Let’s do the same thing for those whose visit reason just said “shortness of breath”.

Of the 103, 627 people in that category, 13,886 were tested for PE. 231 of those tested positive. So that is an overall testing rate of around 13%, and a hit rate of 1.7%.  1,081 of these people had a PE diagnosed within 30 days. Assuming those PEs were actually present at the ED visit, the docs missed 79% of them.

One other thing to notice from this data – the overall PE rate (diagnosed by 30 days) was basically the same in both groups.  That “CHF” label does not really flag a group at lower risk of PE.

Yes there are a LOT of assumptions here – including that all PEs that were actually there in the ED got caught within 30 days, but the numbers do paint a picture. In this unadjusted analysis, it seems that the “CHF” label leads to less testing and more missed PEs. Classic anchoring bias.

The adjusted analysis, accounting for all those PE risk factors really didn’t change these results.  You get nearly the same numbers, and thus nearly the same conclusions. 

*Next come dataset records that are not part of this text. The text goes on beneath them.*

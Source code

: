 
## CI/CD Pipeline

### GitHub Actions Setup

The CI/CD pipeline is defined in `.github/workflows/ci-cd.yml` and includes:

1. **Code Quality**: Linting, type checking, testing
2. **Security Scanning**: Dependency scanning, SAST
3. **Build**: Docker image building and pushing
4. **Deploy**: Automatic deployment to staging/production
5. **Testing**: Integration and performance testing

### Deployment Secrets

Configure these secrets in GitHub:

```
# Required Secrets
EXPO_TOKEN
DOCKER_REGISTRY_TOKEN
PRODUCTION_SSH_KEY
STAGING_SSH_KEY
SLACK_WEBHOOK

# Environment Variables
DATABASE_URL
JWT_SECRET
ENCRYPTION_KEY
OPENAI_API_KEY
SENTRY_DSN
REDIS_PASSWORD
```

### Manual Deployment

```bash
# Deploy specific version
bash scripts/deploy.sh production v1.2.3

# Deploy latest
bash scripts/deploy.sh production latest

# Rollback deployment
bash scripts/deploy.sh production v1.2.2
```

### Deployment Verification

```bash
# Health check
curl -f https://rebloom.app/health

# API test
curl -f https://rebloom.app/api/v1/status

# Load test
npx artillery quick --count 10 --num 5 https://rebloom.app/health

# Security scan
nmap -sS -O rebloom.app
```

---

Now, the main missing piece of this puzzle is in the mind of the clinician. We don’t know whether they didn’t consider PE or whether they considered PE but thought it unlikely. And in the end, its clear that the vast majority of people in this study did NOT have PE (though I suspect not all had a simple CHF exacerbation).  But this type of analysis is useful not only for the empiric evidence of the clinical impact of anchoring bias, but because of the fact that it reminds us all to ask that all important question. What else could this be?